Without ticket sales, described as the rooftops' "only significant source of revenue," the rooftop businesses would have no income and be unable to cover mortgages — fixed costs not dependent on activity stemming from Cubs games, according to the documents filed by Tom Lombardo, an attorney representing the businesses.
"If the proposed right field video board is installed at Wrigley Field, Skybox would have no revenue, and will be unable to pay its filed mortgage and real estate expenses immediately hereafter," Bue wrote. "If the proposed right field video board is installed at Wrigley Field, Skybox will be insolvent in that it will be unable to pay debts as they become due in the ordinary course of business."

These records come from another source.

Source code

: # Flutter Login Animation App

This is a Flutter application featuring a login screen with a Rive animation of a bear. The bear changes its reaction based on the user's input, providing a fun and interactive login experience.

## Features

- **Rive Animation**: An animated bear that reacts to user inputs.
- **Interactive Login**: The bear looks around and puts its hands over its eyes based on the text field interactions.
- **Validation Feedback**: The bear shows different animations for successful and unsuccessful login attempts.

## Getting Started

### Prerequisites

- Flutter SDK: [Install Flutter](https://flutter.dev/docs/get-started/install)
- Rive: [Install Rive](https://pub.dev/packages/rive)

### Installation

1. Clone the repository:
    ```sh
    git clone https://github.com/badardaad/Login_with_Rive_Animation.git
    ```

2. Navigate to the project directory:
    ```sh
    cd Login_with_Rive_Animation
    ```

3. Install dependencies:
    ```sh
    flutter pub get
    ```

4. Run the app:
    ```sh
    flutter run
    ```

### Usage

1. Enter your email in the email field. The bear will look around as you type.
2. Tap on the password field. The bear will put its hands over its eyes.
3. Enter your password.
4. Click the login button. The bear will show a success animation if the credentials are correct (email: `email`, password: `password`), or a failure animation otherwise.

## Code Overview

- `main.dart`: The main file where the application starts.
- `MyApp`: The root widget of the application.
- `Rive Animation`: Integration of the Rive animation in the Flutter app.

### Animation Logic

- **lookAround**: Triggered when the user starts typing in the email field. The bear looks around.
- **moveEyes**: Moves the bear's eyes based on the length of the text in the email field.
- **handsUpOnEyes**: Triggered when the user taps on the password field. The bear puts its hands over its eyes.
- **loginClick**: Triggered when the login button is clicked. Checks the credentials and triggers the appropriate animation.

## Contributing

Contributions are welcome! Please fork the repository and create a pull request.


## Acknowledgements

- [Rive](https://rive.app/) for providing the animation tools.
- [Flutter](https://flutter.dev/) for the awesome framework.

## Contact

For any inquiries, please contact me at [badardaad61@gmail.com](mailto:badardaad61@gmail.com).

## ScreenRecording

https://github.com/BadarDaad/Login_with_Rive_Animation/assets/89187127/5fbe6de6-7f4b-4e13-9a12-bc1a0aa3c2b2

That silence I hear is a decided lack of sympathy to the rooftop businesses. Further, according to the article, Judge Virginia Kendall's ruling last week denying the rooftops a temporary restraining order said that "the rooftop businesses had not proven they would lose money or become insolvent."
There's more on this topic in this Crain's Chicago Business article by Danny Ecker, including a detailed look into the actual financials for the Lakeview Baseball Club and Skybox on Sheffield, the two clubs that are involved in the current lawsuit. You can see Chris Bue's court filing in that article as well.
As noted above, I'm getting to the point where I have little or no sympathy for any of the rooftop owners. While their contention that they have an agreement with the Cubs is correct, they certainly have played this dispute the wrong way from the beginning. When they were first made aware that some of the Cubs' expansion plans included signs or video boards, instead of trying to make a deal with the team, they threatened litigation with every press release. This obviously didn't make the Cubs happy and it caused public opinion to turn against the rooftops, which they realized, but too late. Remember that two-sign plan that the Cubs had approved in 2013? Rooftop owners threatened litigation over that, only to backtrack and say "We'll accept that plan!" in 2014 when the Cubs revealed a seven-sign plan (since scaled back to six and tweaked a bit) that would have pretty much blocked every rooftop view.
As I've said before, I think the endgame of this dispute will be the Ricketts family owning most or all of the buildings on Sheffield and Waveland and operating rooftop seating themselves, something Tribune Co. could have been doing from the mid-1980s if they'd been a little more prescient.
The parties are due back in court March 23.